REDDING, Calif. — Following two consistent performances on the first two days of the TNT Fireworks B.A.S.S. Nation Western Regional on Shasta Lake, Thomas Nokes saved the best for last and mounted a final-round rally that propelled him to a three-day winning weight of 33 pounds, 15 ounces.
For his victory, Nokes earned $5,000 and a spot in the B.A.S.S. Nation Championship, to be held Nov. 6-8 on Lake Hartwell, South Carolina.
The Riverton, Utah, boater placed 14th on Day 1 with a five-bass limit catch of 10-12 and then advanced to 10th on Day 2 by adding a limit that went 10-1. Today, Nokes added 13-2 — the biggest catch of the day — to surge up the standings and overtake Day 2 leader Taylor Smith by a 5-ounce margin.
Nokes was the top boater for the Utah B.A.S.S. Nation state team, which finished third in the event’s team competition. Most of his fish came on what he described as an old-school tactic, but today it offered a tremendous opportunity that he leveraged to the fullest.
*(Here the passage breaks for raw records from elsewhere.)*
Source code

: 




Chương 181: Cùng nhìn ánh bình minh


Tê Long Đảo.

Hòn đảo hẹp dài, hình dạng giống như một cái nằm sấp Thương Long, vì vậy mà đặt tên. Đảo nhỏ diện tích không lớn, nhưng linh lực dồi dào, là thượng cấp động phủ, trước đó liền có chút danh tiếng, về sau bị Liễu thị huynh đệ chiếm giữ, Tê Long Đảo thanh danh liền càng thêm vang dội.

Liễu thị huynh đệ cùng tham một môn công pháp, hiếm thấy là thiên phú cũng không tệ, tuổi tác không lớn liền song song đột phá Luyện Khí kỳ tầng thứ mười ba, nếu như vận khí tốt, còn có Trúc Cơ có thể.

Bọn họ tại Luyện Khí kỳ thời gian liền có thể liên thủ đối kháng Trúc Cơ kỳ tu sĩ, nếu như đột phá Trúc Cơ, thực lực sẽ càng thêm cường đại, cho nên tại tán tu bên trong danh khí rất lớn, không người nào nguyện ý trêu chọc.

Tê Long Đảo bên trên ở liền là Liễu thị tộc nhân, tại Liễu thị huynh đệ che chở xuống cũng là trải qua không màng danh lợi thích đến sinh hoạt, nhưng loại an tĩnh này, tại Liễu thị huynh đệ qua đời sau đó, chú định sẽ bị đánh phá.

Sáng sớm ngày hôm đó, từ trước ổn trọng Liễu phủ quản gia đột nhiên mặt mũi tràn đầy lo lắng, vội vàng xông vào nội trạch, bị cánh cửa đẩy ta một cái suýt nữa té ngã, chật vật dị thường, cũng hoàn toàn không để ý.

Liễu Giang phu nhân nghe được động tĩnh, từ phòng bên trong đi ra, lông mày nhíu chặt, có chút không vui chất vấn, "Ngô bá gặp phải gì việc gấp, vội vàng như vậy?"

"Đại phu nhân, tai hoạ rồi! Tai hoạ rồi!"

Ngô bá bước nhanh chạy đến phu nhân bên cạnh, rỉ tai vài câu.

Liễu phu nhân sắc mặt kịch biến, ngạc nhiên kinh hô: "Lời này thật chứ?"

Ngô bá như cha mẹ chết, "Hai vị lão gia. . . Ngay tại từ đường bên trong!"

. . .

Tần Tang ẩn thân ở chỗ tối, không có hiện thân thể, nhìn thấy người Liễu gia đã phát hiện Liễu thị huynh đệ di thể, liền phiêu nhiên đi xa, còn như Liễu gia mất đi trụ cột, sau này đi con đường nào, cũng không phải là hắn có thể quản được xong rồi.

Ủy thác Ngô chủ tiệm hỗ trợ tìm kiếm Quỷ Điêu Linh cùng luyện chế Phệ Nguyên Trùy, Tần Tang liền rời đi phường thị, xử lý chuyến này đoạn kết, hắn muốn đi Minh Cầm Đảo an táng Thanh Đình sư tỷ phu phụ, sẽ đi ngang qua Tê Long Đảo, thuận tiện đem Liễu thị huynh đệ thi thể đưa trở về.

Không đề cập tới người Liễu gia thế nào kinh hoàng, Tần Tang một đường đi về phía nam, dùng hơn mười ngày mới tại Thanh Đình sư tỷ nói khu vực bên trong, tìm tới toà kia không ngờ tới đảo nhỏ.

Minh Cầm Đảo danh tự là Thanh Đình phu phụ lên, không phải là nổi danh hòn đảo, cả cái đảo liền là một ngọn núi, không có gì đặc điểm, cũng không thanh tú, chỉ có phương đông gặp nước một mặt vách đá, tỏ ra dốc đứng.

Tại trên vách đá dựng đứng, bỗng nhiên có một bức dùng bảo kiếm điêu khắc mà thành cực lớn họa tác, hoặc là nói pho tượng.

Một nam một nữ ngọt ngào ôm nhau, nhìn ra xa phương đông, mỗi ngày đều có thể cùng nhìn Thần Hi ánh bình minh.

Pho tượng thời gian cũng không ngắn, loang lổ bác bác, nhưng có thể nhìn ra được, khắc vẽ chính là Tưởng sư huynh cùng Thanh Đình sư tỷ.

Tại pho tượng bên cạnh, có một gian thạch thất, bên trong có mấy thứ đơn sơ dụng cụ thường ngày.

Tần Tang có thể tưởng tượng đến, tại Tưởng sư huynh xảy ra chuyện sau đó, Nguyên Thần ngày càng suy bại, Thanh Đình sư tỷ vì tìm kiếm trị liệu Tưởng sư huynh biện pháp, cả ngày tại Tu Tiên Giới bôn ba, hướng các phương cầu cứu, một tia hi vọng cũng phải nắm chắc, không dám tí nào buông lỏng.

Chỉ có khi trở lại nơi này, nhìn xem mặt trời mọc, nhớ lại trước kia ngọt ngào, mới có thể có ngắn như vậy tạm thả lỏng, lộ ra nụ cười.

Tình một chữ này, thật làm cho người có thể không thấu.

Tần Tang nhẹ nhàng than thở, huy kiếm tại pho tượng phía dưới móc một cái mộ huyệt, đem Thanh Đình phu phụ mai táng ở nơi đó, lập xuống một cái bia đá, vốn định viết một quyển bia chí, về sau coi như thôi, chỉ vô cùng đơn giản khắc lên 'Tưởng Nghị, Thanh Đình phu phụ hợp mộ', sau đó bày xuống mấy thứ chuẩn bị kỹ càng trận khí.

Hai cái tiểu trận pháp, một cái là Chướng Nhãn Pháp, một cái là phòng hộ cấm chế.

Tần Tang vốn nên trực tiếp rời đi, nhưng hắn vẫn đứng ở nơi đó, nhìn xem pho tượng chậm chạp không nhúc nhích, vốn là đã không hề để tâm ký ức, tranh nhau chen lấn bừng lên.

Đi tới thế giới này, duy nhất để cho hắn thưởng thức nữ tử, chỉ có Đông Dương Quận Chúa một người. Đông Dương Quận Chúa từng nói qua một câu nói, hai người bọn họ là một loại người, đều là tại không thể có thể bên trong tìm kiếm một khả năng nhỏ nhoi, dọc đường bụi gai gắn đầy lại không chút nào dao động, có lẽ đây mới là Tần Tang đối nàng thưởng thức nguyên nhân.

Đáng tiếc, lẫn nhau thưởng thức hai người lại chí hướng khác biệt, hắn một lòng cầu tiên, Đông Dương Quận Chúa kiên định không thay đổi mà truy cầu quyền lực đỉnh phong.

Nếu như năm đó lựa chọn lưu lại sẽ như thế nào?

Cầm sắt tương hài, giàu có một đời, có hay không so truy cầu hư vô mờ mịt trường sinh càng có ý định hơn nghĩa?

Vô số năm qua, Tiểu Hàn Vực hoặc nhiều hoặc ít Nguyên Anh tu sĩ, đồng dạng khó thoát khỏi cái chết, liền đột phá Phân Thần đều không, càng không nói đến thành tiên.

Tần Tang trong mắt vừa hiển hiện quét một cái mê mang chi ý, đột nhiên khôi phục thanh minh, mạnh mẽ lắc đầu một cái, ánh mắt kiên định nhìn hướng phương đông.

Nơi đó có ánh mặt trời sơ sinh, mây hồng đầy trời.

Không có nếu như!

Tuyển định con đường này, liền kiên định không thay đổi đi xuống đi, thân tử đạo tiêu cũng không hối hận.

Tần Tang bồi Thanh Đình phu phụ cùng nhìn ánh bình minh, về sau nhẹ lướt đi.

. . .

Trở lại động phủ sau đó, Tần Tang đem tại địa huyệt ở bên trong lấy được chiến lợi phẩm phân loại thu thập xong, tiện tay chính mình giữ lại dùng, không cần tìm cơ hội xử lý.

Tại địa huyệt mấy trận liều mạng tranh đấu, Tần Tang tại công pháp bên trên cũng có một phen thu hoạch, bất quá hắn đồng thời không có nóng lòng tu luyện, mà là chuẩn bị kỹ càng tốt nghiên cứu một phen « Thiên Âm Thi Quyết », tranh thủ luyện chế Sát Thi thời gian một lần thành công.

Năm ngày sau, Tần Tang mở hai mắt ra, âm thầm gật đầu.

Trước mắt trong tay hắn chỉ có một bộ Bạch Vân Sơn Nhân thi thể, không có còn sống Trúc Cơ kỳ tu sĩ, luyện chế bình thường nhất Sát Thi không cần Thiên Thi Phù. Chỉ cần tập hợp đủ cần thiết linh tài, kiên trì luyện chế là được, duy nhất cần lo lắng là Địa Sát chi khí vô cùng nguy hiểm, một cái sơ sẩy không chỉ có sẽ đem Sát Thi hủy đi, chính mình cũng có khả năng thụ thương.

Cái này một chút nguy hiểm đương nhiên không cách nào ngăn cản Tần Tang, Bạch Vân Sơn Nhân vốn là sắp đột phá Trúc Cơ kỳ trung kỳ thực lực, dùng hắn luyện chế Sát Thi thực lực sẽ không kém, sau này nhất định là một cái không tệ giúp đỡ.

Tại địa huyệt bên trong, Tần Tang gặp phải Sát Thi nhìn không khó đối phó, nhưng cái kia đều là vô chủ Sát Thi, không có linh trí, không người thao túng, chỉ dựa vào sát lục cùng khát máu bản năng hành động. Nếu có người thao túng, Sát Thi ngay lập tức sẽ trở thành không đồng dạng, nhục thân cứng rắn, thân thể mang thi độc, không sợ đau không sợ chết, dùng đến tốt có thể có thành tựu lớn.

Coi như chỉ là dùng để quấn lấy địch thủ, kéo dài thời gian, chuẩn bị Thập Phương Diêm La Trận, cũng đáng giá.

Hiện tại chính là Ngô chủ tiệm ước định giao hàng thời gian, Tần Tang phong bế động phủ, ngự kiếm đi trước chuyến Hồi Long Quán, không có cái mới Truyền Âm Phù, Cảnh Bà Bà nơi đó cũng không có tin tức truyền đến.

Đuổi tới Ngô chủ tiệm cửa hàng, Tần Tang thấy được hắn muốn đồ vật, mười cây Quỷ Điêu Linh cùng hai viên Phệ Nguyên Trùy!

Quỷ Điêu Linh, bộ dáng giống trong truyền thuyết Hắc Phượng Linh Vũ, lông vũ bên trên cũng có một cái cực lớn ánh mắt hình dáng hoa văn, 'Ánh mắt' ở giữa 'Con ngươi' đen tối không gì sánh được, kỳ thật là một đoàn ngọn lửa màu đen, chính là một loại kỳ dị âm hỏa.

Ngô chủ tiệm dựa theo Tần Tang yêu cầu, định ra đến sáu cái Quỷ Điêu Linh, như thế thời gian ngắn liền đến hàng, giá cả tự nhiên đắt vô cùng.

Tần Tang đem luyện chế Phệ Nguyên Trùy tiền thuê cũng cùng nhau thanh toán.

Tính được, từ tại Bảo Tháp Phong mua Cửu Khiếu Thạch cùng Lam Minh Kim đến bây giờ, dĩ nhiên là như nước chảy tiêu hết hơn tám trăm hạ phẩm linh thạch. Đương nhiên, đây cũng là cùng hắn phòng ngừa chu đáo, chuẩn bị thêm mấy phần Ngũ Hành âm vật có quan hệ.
“I started out this morning doing the same thing I’d been doing all week — using a 1/4-ounce dart head with a Berkley Power Worm,” he said. “I got a random big fish — a 4-pounder — off a point that I had worn out for the last three days. It just happened to be there today.”
Nokes said he and his nonboater got their limits fairly quickly by fishing main-lake points. Unsatisfied with his weight, he knew he needed to make something big happen, so he relocated to Shasta Lake’s Pitt Arm and immediately got to work.
“We rolled in and made a few casts, and they were there,” Nokes said. “We landed on a big topwater bite and the fish were busting shad in the backs of little tiny cuts. We spent about three hours whooping and hollering and catching fish.
“It was a mess; we had tied-up stuff all over the boat, broken lines and baits, but it was fun. We took a long time culling things out and we’d regroup until the fish would come back up somewhere else and we’d go over there and get them.”
Nokes caught his schooling fish on a bone-colored Zara Super Spook. The fish seemed to respond best to a speedy retrieve.
Once he felt comfortable with his day’s productivity, Nokes returned to Bridge Bay Marina early. With a potentially winning limit in his livewell, he was taking no chances.
“We came back down here around 1 o’clock (an hour before weigh-in) and sat at the dock for an hour to make sure we made it in time,” Nokes said.
Smith, who hails from Spokane Valley, Wash., caught a limit that weighed 10-8 and finished with a second-place tournament total of 33-10. He began the final round by focusing on spotted bass early with a River2Sea Whopper Plopper, a Reaction Innovations Vixen and a Lucky Craft Sammy. This pattern yielded one keeper before Smith transitioned to his largemouth pattern.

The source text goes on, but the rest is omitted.